**WHAT YOU ARE ASKED TO DO**
Two lines below mark the span: the one containing "1. **Update Core" and the one containing "- Create tests". Set down both, plus every line between, exactly as they stand, and nothing else.

**INPUT FOR THIS TASK**

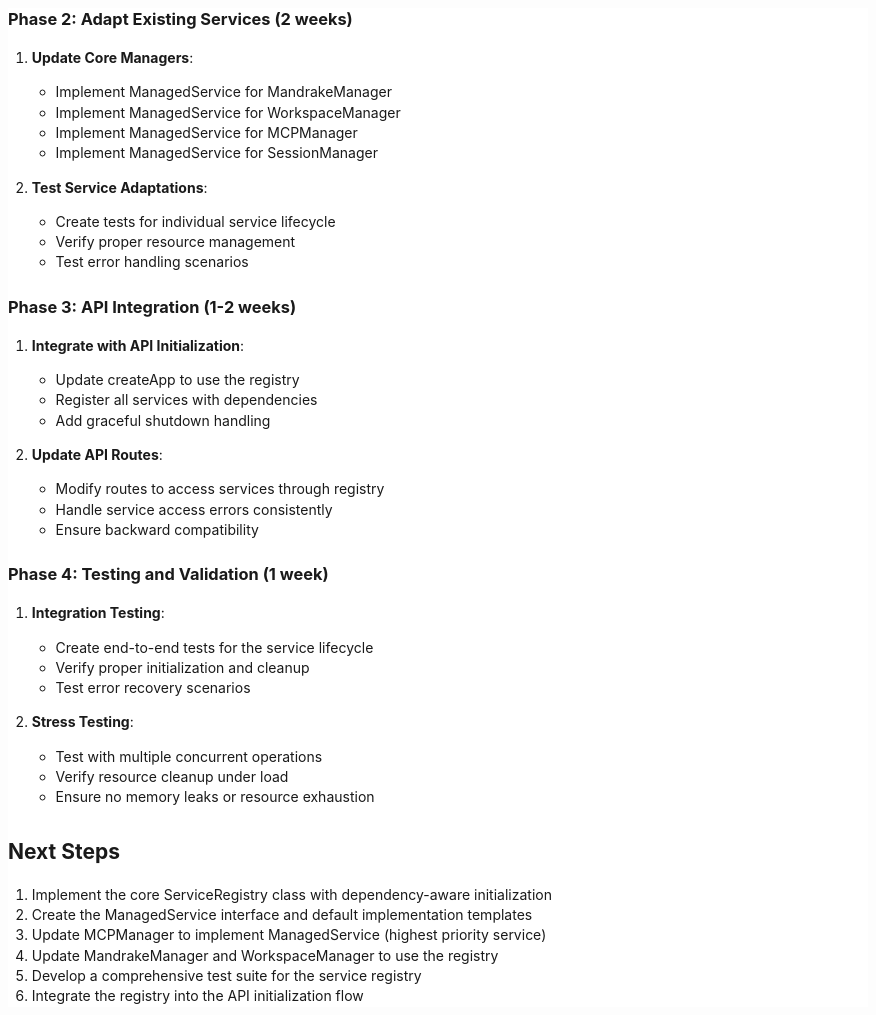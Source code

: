 ### Phase 2: Adapt Existing Services (2 weeks)

1. **Update Core Managers**:
   - Implement ManagedService for MandrakeManager
   - Implement ManagedService for WorkspaceManager
   - Implement ManagedService for MCPManager
   - Implement ManagedService for SessionManager

2. **Test Service Adaptations**:
   - Create tests for individual service lifecycle
   - Verify proper resource management
   - Test error handling scenarios

### Phase 3: API Integration (1-2 weeks)

1. **Integrate with API Initialization**:
   - Update createApp to use the registry
   - Register all services with dependencies
   - Add graceful shutdown handling

2. **Update API Routes**:
   - Modify routes to access services through registry
   - Handle service access errors consistently
   - Ensure backward compatibility

### Phase 4: Testing and Validation (1 week)

1. **Integration Testing**:
   - Create end-to-end tests for the service lifecycle
   - Verify proper initialization and cleanup
   - Test error recovery scenarios

2. **Stress Testing**:
   - Test with multiple concurrent operations
   - Verify resource cleanup under load
   - Ensure no memory leaks or resource exhaustion

## Next Steps

1. Implement the core ServiceRegistry class with dependency-aware initialization
2. Create the ManagedService interface and default implementation templates
3. Update MCPManager to implement ManagedService (highest priority service)
4. Update MandrakeManager and WorkspaceManager to use the registry
5. Develop a comprehensive test suite for the service registry
6. Integrate the registry into the API initialization flow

**ANSWER BELOW**
1. **Update Core Managers**:
   - Implement ManagedService for MandrakeManager
   - Implement ManagedService for WorkspaceManager
   - Implement ManagedService for MCPManager
   - Implement ManagedService for SessionManager

2. **Test Service Adaptations**:
   - Create tests for individual service lifecycle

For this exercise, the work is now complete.